- _PROBLEM REQUIREMENTS_
Instruction for the data below: set down exactly the lines from the line with "Indeed, we believe" to the line with "more to the", inclusive, and no others.

- _GIVEN DATA_
►
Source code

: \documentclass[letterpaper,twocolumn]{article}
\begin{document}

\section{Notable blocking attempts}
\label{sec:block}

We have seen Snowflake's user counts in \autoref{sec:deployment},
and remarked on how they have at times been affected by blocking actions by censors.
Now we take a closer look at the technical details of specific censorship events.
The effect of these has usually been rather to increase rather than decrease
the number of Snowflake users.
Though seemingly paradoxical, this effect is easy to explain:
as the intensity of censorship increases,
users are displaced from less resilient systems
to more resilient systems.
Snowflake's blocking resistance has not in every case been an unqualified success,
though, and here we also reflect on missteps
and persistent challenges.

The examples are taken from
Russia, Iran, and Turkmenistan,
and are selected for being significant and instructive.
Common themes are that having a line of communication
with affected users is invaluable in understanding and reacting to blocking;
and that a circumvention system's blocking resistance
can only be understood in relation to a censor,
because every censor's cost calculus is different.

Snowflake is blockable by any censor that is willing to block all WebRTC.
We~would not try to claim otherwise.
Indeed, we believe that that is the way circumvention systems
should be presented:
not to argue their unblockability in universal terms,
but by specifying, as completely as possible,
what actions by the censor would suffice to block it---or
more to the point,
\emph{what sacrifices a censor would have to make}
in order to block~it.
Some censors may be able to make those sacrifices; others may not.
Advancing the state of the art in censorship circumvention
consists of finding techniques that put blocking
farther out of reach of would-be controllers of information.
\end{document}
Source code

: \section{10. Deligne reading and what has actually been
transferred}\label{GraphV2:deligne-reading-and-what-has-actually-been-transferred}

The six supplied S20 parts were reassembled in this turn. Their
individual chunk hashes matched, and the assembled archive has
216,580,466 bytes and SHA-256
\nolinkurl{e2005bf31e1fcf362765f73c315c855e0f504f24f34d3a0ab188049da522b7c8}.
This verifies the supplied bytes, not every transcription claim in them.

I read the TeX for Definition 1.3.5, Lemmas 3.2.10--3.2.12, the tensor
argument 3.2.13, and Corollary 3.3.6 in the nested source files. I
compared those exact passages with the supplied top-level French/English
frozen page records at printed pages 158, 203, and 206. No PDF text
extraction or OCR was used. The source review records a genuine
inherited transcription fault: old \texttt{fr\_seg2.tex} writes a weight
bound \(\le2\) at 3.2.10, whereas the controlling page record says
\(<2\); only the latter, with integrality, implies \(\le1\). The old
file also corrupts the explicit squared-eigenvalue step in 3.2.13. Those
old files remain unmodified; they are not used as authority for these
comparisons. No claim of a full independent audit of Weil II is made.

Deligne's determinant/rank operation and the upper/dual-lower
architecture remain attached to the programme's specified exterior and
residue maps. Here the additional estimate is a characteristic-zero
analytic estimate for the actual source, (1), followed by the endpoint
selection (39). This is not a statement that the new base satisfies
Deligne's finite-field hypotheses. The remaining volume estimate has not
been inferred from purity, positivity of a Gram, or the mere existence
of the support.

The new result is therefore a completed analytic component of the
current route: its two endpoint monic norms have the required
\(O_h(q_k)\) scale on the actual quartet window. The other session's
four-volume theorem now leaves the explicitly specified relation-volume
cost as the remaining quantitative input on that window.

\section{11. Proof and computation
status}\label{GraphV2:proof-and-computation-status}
◄
►
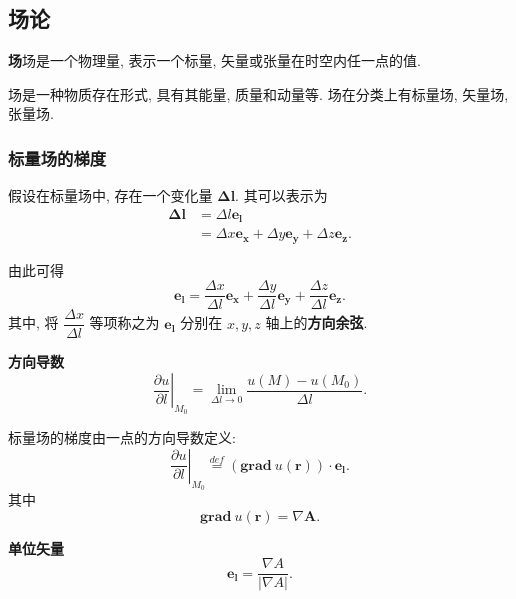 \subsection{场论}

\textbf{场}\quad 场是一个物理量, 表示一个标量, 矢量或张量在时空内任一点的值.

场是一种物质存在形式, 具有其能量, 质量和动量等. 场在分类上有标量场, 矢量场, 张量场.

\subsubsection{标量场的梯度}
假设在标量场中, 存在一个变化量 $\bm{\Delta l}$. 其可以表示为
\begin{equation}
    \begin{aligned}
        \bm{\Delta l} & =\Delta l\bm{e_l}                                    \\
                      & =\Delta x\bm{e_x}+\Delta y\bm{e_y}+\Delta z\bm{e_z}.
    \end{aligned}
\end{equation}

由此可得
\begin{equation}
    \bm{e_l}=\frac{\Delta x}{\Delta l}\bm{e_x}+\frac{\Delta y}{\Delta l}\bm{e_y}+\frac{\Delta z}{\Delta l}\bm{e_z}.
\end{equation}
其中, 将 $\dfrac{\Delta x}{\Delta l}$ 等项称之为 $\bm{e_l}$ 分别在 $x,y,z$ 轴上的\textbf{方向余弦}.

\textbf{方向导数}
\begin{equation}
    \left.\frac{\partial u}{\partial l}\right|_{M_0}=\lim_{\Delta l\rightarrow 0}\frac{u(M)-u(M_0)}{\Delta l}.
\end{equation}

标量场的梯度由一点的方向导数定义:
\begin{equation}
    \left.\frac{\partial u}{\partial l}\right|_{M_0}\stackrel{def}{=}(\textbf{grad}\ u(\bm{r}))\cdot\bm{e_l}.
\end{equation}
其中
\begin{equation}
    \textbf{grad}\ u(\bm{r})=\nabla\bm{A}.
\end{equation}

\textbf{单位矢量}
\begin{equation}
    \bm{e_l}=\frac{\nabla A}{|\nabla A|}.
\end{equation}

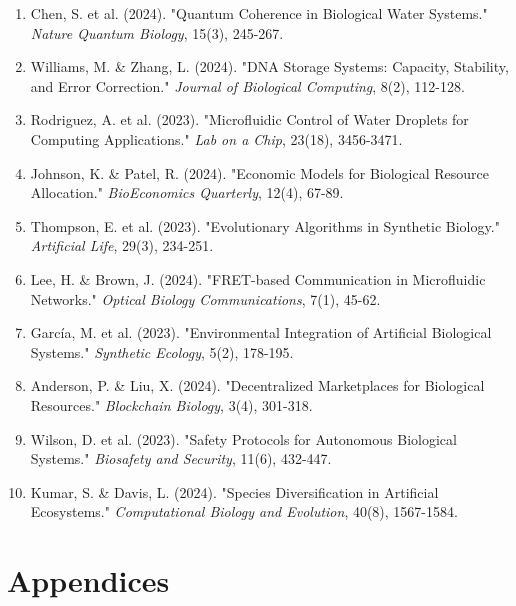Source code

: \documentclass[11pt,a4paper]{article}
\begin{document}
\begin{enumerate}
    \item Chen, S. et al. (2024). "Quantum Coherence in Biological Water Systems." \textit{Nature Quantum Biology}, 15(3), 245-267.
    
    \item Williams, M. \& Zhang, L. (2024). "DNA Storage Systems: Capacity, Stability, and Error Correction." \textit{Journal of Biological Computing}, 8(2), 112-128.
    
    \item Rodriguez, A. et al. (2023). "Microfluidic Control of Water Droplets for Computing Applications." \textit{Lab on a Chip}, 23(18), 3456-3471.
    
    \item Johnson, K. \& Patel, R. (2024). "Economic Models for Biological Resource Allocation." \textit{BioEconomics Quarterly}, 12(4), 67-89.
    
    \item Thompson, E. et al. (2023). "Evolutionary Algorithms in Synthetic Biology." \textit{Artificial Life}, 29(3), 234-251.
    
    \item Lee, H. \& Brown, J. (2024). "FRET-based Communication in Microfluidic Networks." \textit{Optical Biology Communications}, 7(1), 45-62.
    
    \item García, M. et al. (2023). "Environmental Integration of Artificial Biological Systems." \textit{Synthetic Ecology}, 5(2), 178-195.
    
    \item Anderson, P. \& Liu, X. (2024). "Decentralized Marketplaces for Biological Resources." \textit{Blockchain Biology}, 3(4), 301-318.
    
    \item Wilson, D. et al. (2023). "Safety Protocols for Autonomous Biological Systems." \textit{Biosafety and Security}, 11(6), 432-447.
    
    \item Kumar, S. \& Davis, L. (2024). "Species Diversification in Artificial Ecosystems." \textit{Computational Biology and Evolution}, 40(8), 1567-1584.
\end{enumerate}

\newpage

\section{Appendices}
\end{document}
◄
►
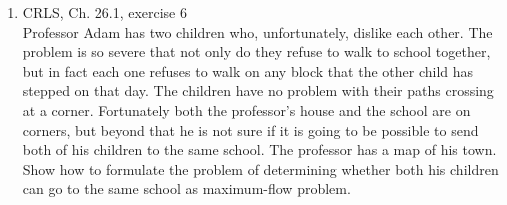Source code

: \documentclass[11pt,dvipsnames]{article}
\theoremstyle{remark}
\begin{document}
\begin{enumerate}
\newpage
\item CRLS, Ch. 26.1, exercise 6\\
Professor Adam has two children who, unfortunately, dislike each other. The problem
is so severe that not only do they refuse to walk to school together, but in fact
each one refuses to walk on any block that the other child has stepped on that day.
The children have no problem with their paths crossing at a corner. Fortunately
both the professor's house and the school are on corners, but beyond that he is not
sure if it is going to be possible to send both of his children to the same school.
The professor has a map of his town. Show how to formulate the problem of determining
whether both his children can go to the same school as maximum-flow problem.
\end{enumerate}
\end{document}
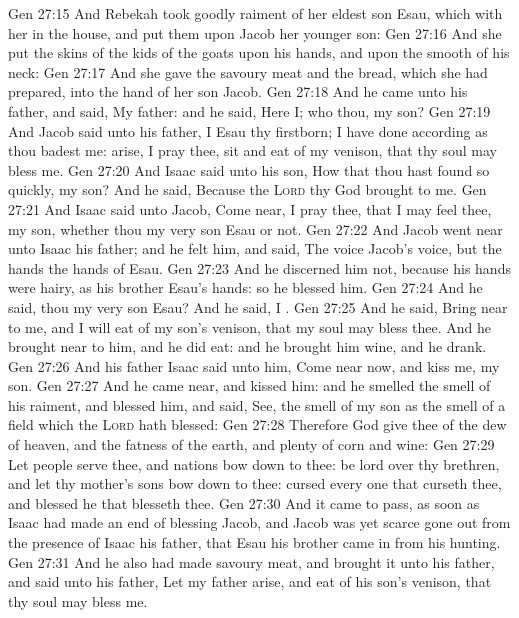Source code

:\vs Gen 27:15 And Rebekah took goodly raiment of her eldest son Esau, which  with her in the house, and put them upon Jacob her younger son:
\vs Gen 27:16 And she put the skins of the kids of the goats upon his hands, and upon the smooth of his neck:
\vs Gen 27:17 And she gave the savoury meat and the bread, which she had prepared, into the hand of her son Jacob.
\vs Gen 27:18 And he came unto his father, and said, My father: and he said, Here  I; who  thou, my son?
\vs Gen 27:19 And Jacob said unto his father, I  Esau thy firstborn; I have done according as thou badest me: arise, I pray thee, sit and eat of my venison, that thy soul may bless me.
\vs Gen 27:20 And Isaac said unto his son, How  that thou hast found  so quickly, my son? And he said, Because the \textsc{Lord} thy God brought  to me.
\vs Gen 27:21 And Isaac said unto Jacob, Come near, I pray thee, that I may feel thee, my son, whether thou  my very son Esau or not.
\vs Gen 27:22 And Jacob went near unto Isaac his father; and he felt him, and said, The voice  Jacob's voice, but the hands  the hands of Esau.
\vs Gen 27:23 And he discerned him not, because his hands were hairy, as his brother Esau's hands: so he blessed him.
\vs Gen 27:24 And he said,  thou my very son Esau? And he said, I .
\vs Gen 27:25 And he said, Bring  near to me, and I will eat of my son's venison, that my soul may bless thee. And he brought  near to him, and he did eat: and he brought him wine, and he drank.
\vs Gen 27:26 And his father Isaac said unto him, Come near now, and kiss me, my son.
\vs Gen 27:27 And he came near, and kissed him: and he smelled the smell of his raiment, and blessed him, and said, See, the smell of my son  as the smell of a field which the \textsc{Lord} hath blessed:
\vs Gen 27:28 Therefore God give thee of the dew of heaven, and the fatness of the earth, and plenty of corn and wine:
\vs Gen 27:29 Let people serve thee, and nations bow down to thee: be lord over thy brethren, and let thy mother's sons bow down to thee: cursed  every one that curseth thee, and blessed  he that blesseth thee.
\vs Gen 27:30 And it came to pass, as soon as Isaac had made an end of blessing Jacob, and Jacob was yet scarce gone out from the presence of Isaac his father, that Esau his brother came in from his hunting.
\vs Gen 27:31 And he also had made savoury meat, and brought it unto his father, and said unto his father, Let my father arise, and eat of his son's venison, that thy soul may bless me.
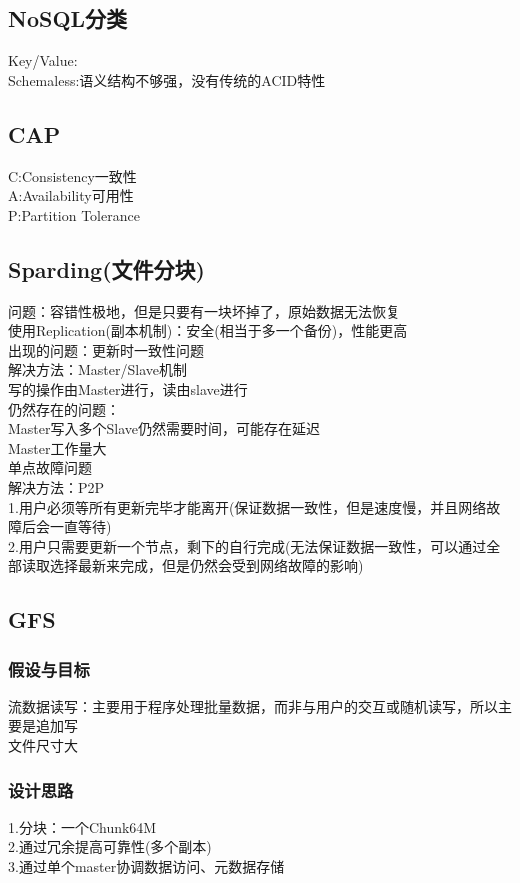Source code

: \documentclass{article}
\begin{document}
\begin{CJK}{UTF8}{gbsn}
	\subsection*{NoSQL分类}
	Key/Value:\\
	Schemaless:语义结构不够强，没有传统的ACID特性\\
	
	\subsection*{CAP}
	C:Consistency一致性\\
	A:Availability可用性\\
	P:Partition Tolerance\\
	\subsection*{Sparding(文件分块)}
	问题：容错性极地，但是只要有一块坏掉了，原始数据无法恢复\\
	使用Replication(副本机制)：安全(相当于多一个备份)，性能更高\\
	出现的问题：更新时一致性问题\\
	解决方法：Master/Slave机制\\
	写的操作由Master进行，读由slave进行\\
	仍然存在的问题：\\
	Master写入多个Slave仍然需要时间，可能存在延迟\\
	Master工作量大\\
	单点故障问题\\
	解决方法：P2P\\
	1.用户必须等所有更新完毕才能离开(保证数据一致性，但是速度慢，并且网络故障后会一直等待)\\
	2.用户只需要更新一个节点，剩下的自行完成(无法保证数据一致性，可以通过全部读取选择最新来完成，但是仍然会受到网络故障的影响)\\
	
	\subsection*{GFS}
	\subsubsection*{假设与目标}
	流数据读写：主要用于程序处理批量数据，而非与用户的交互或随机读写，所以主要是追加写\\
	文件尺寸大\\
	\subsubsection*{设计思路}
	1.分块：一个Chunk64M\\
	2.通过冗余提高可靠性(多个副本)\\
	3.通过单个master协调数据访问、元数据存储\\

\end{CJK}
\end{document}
◄
- _REPLY_
Indeed, we believe that that is the way circumvention systems
should be presented:
not to argue their unblockability in universal terms,
but by specifying, as completely as possible,
what actions by the censor would suffice to block it---or
more to the point,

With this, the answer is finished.